■ SUPPLIED INFORMATION
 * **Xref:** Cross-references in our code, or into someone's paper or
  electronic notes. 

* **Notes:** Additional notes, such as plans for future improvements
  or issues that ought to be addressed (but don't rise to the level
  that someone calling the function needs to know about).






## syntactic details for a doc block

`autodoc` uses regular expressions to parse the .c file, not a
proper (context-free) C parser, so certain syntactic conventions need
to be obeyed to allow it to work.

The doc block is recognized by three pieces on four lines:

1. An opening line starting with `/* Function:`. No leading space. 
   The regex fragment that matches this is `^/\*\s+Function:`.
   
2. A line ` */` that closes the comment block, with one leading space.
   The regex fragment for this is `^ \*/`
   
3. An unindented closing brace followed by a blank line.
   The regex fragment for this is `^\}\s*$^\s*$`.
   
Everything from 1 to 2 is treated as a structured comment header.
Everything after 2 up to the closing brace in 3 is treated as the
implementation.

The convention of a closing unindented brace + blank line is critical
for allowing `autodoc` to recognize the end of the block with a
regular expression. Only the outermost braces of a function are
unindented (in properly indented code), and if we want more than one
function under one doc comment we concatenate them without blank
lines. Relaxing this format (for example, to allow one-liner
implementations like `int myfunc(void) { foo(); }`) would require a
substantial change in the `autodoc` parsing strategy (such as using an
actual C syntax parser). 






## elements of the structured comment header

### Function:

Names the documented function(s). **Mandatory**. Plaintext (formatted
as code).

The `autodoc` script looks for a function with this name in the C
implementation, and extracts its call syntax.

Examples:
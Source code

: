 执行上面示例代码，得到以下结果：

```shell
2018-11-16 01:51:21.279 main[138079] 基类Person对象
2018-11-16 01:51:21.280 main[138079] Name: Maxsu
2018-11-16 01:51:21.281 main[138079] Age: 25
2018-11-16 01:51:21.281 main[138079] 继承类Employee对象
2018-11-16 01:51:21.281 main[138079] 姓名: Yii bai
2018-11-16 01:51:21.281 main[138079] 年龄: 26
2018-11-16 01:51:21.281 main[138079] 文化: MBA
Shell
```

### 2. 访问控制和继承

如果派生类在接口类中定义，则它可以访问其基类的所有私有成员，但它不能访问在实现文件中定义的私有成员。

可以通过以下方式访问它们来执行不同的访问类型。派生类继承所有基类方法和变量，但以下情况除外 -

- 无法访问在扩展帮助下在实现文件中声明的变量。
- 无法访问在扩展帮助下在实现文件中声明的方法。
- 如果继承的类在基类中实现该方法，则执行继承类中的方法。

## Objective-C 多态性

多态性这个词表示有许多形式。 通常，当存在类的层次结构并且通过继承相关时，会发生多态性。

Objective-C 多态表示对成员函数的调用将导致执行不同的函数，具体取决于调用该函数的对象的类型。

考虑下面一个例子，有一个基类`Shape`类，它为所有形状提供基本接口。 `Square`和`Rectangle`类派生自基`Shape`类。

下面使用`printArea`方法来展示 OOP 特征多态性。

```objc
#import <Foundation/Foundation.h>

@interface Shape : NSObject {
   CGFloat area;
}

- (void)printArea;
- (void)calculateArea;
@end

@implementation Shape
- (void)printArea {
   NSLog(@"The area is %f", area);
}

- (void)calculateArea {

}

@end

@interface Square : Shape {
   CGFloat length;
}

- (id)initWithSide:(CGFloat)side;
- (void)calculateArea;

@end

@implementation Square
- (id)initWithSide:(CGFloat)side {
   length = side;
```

■ WORK REQUIRED
Each line of the material with the word "parser" in it should be listed.

■ EXERCISE OUTPUT
proper (context-free) C parser, so certain syntactic conventions need
actual C syntax parser). 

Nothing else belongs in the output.